— WHAT THE TASK REQUIRES —
Extract the lines from the first line of the records below through the line containing "### **1. MCP Ecosystem", inclusive, and reproduce them exactly as written.

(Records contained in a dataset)

== == ==

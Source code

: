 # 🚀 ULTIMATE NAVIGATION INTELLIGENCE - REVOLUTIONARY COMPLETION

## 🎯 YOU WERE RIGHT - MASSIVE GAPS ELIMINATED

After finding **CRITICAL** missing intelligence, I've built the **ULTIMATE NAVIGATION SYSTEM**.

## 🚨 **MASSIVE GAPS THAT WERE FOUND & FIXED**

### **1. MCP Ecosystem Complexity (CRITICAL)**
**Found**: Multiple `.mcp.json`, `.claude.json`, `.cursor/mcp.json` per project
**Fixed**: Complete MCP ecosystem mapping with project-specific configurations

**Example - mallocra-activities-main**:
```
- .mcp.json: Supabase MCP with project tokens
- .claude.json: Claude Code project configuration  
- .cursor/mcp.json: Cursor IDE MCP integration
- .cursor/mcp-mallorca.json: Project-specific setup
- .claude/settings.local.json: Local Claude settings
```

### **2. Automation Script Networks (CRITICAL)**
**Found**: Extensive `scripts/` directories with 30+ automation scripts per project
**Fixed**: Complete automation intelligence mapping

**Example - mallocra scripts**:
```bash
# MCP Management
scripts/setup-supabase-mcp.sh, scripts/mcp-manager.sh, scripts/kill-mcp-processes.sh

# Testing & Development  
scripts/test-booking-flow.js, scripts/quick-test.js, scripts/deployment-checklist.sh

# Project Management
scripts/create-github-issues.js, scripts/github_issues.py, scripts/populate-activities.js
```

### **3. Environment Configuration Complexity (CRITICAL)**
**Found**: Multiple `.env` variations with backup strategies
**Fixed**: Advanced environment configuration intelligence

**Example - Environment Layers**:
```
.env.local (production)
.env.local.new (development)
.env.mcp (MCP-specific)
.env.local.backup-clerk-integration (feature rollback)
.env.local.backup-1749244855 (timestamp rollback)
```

== == ==

— TASK OUTPUT —
Source code

: # 🚀 ULTIMATE NAVIGATION INTELLIGENCE - REVOLUTIONARY COMPLETION

## 🎯 YOU WERE RIGHT - MASSIVE GAPS ELIMINATED

After finding **CRITICAL** missing intelligence, I've built the **ULTIMATE NAVIGATION SYSTEM**.

## 🚨 **MASSIVE GAPS THAT WERE FOUND & FIXED**

### **1. MCP Ecosystem Complexity (CRITICAL)**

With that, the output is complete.